Best Data Analysis Libraries for Data Science

In this tutorial, we'll discuss the best libraries for Exploratory Data Analysis in Python.

We will cover these EDA libraries:

Library	GitHub Stars	Contributors	Used by
pandas-profiling	9700	79	9200
D-Tale	3700	22	501
Sweetviz	2200	5	n/a
DataPrep	1400	33	n/a
AutoViz	968	13	265
dabl	684	23	n/a
klib	331	8	n/a

1. Overview

Exploratory Data Analysis is a crucial step in the Data Science process.

It not only improves quality and consistency of the data, but it also reveals hidden trends and insights.

In this article we will use the following DataFrames:

import pandas as pd
file = 'https://raw.githubusercontent.com/softhints/Pandas-Exercises-Projects/main/data/food_recipes.csv'
df = pd.read_csv(file, low_memory=False)

file_m = 'https://raw.githubusercontent.com/softhints/Pandas-Exercises-Projects/main/data/movies_metadata.csv'
df_m = pd.read_csv(file_m, low_memory=False)

You can learn more by:

opening the notebook from:
- GitHub - Exploratory Data Analysis - Python Libraries.ipynb
watching video:

2. sweetviz - quick summary

SweetViz generates beautiful and detailed reports with visualizations.
The report is available as HTML output.

Resources

sweetviz

In-depth EDA (target analysis, comparison, feature analysis, correlation) in two lines of code!

pip install sweetviz

github - sweetviz

Features

Target analysis
Visualize and compare
Mixed-type associations
Type inference
Summary information

Code

import sweetviz as sv

my_report = sv.analyze(df)
my_report.show_html()

python-exploratory-data-analysis-sweetviz

We can get quick summary of data to find:

trends
missing values
correlations
categorical data

We can see a summary of the data types.

Then we can see the associations. There are 3 types of info depending on the column type:

text
numeric
categorical

3. autoviz - visualization

As the name suggests it will automatically visualize datasets.
One difference to the first one is that:

it will take file as an input
- so you need to provide file path and separator
It's a bit slower than previous one

Reports are generated by using Bokeh as Jupyter output.

Resources

autoviz

Automatically Visualize any dataset, any size with a single line of code. Now you can save these interactive charts as HTML files automatically with the "html" setting.

pip install autoviz

github - autoviz

Features

Visualize and compare
Summary information
Outliers and missing values
Data cleaning improvement suggestions

Code

from autoviz.AutoViz_Class import AutoViz_Class

AV = AutoViz_Class()

#EDA using Autoviz
dft = AV.AutoViz( file, sep=",")

python-exploratory-data-analysis-autoviz

First we can see the summary. Number of unique values, missing ones and dtypes.

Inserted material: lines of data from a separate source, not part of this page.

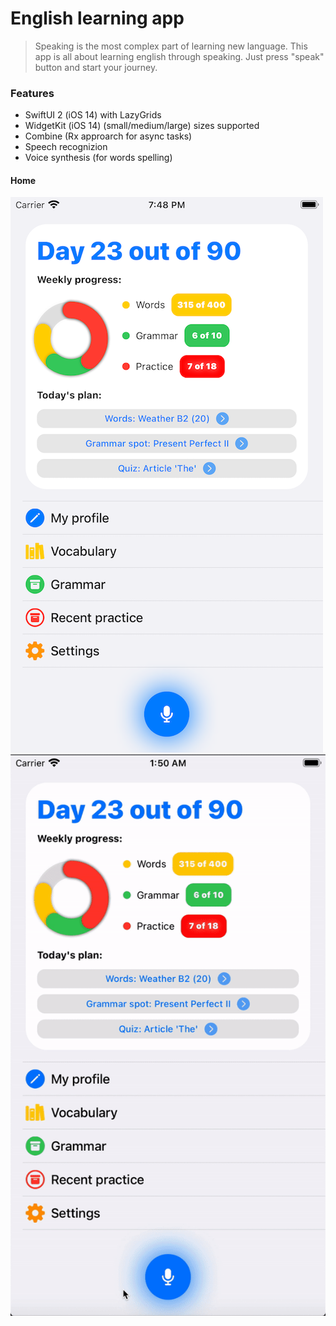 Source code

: # English learning app

> Speaking is the most complex part of learning new language. 
This app is all about learning english through speaking. Just press "speak" button and start your journey. 

### Features

- SwiftUI 2 (iOS 14) with LazyGrids
- WidgetKit (iOS 14) (small/medium/large) sizes supported
- Combine (Rx approarch for async tasks)
- Speech recognizion 
- Voice synthesis (for words spelling)




#### Home
![](Resources/home.png)
![](Resources/learnNewWords.gif)
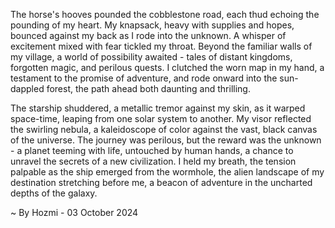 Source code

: 
The horse's hooves pounded the cobblestone road, each thud echoing the pounding of my heart. My knapsack, heavy with supplies and hopes, bounced against my back as I rode into the unknown.  A whisper of excitement mixed with fear tickled my throat. Beyond the familiar walls of my village, a world of possibility awaited - tales of distant kingdoms, forgotten magic, and perilous quests.  I clutched the worn map in my hand, a testament to the promise of adventure, and rode onward into the sun-dappled forest, the path ahead both daunting and thrilling.

The starship shuddered, a metallic tremor against my skin, as it warped space-time, leaping from one solar system to another. My visor reflected the swirling nebula, a kaleidoscope of color against the vast, black canvas of the universe. The journey was perilous, but the reward was the unknown - a planet teeming with life, untouched by human hands, a chance to unravel the secrets of a new civilization. I held my breath, the tension palpable as the ship emerged from the wormhole, the alien landscape of my destination stretching before me, a beacon of adventure in the uncharted depths of the galaxy. 

~ By Hozmi - 03 October 2024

We know that: prep_time and cook_time are recognized as string columns. But they can be converted to numerical - by replacing ' M'.

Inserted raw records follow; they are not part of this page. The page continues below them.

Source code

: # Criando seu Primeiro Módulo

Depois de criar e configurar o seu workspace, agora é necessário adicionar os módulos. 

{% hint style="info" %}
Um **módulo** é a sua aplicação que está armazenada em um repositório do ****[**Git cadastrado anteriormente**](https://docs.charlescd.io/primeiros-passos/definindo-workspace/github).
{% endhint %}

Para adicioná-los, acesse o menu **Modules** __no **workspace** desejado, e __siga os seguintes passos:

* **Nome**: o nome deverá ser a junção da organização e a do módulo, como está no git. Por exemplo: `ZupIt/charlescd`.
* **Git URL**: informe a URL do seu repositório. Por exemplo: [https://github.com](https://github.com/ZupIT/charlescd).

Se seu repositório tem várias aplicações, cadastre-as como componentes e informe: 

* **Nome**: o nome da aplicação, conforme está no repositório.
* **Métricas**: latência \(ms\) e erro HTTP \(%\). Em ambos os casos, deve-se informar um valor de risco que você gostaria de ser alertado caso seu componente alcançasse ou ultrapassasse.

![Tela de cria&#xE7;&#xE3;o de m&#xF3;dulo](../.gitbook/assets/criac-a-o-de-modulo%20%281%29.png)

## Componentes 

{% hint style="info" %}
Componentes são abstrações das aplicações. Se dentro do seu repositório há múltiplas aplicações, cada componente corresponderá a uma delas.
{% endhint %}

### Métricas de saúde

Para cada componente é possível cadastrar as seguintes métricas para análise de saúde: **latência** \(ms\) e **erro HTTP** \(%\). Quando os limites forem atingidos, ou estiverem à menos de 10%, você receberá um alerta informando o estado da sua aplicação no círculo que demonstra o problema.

This library offers - Data cleaning improvement suggestions. This is very useful for beginners.

We can see different plots depending on the dtype like:

distribution plot
box plot
heatmaps
bar plots for continuous data
and finally word clouds for text data.

4. pandas-profiling - reports

pandas-profiling is the most popular and most used library according to Github. It has a big list of features and it's very fast.

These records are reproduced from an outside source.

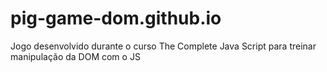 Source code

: # pig-game-dom.github.io
Jogo desenvolvido durante o curso The Complete Java Script para treinar manipulação da DOM com o JS
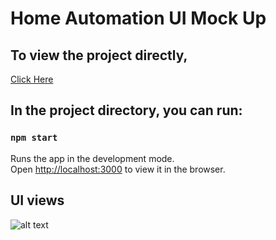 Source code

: # Home Automation UI Mock Up


## To view the project directly,
[Click Here](http://homeautomation.surge.sh)

## In the project directory, you can run:
### `npm start`

Runs the app in the development mode.<br>
Open [http://localhost:3000](http://localhost:3000) to view it in the browser.


## UI views
![alt text](http://url/to/img.png)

There are 7 tabs in the final report.

Resources

pandas-profiling

pandas-profiling generates profile reports from a pandas DataFrame. pandas-profiling extends pandas DataFrame with df.profile_report(), which automatically generates a standardized univariate and multivariate report for data understanding.

pip install pandas-profiling

github - profiling

Features

Type inference: detect the types of columns in a DataFrame
Essentials: type, unique values, indication of missing values
Quantile statistics: minimum value, Q1, median, Q3, maximum, range, interquartile range
Descriptive statistics: mean, mode, standard deviation, sum, median absolute deviation, coefficient of variation, kurtosis, skewness
Most frequent and extreme values
Histograms: categorical and numerical
Correlations: high correlation warnings, based on different correlation metrics (Spearman, Pearson, Kendall, Cramér’s V, Phik)
Missing values: counts, matrix, heatmap and dendrograms
Duplicate rows: list of the most common duplicated rows
Text analysis: most common categories (uppercase, lowercase, separator), scripts (Latin, Cyrillic) and blocks (ASCII, Cyrilic)
File and Image analysis:

Code

from pandas_profiling import ProfileReport

profile = ProfileReport(df, explorative=True)
profile

python-exploratory-data-analysis-pandas-profiling

Overview

In first Tab we can see

overview of data.
alerts
info for the analysis

Variables

depending on the column type we see different information
we can get more details by toggle
- URL analysis
  - pretty useful feature
  - netlocs
  - schema
- text data
  - min and max length
  - most common words
  - lower case data
  - line breaks etc
  - language detection
    - most frequent char per script
- numeric
  - stats like: 0-s, negative values, mean, max etc
  - histogram
  - common values
    extreme values / possible outliers

Interactions

We can find relation between different numeric columns

Correlations

There are several methods to get Correlations. We can get a description for each method by clicking on toggle.

Missing values

Missing values can be found in several different ways:

count of null values
matrix
heatmap
dendrogram

There is information below each graph.

Sample

In final tab we can see samples from the start and the end of this dataframe

5. dataprep - simple EDA

dataprep is advertised as:

The easiest way to prepare data in Python.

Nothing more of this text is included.